======== Source data ========

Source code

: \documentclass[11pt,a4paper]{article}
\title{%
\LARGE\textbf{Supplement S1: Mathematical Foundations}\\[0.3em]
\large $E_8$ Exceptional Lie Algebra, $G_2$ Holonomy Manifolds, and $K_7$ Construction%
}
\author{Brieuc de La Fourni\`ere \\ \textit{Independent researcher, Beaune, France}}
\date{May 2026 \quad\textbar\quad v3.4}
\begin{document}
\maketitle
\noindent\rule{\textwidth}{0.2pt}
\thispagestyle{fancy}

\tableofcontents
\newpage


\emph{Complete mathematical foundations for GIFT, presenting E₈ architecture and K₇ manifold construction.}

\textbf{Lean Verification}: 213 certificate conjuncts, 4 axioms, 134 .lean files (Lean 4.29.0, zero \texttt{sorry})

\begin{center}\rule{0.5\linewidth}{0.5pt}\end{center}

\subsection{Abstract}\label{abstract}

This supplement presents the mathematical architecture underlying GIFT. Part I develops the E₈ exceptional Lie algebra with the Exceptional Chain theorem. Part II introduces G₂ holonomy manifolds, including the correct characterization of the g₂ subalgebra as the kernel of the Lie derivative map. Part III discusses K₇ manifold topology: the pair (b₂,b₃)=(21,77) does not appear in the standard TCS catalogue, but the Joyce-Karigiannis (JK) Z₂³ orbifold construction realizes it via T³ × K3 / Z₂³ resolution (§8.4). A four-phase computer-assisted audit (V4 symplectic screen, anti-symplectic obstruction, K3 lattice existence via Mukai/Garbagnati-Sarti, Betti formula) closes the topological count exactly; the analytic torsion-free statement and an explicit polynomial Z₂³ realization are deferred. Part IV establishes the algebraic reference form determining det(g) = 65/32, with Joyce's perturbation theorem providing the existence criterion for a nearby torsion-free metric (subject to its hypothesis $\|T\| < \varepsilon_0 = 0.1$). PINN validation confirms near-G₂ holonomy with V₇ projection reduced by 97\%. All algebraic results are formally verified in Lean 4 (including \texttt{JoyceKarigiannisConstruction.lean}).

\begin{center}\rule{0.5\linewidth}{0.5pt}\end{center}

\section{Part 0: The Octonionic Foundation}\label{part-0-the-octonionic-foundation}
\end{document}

========

● What the task asks: Please transcribe the listing in full. Keep each line exact.

● Task result:
Source code

: \documentclass[11pt,a4paper]{article}
\title{%
\LARGE\textbf{Supplement S1: Mathematical Foundations}\\[0.3em]
\large $E_8$ Exceptional Lie Algebra, $G_2$ Holonomy Manifolds, and $K_7$ Construction%
}
\author{Brieuc de La Fourni\`ere \\ \textit{Independent researcher, Beaune, France}}
\date{May 2026 \quad\textbar\quad v3.4}
\begin{document}
\maketitle
\noindent\rule{\textwidth}{0.2pt}
\thispagestyle{fancy}

\tableofcontents
\newpage


\emph{Complete mathematical foundations for GIFT, presenting E₈ architecture and K₇ manifold construction.}

\textbf{Lean Verification}: 213 certificate conjuncts, 4 axioms, 134 .lean files (Lean 4.29.0, zero \texttt{sorry})

\begin{center}\rule{0.5\linewidth}{0.5pt}\end{center}

\subsection{Abstract}\label{abstract}

This supplement presents the mathematical architecture underlying GIFT. Part I develops the E₈ exceptional Lie algebra with the Exceptional Chain theorem. Part II introduces G₂ holonomy manifolds, including the correct characterization of the g₂ subalgebra as the kernel of the Lie derivative map. Part III discusses K₇ manifold topology: the pair (b₂,b₃)=(21,77) does not appear in the standard TCS catalogue, but the Joyce-Karigiannis (JK) Z₂³ orbifold construction realizes it via T³ × K3 / Z₂³ resolution (§8.4). A four-phase computer-assisted audit (V4 symplectic screen, anti-symplectic obstruction, K3 lattice existence via Mukai/Garbagnati-Sarti, Betti formula) closes the topological count exactly; the analytic torsion-free statement and an explicit polynomial Z₂³ realization are deferred. Part IV establishes the algebraic reference form determining det(g) = 65/32, with Joyce's perturbation theorem providing the existence criterion for a nearby torsion-free metric (subject to its hypothesis $\|T\| < \varepsilon_0 = 0.1$). PINN validation confirms near-G₂ holonomy with V₇ projection reduced by 97\%. All algebraic results are formally verified in Lean 4 (including \texttt{JoyceKarigiannisConstruction.lean}).

\begin{center}\rule{0.5\linewidth}{0.5pt}\end{center}

\section{Part 0: The Octonionic Foundation}\label{part-0-the-octonionic-foundation}
\end{document}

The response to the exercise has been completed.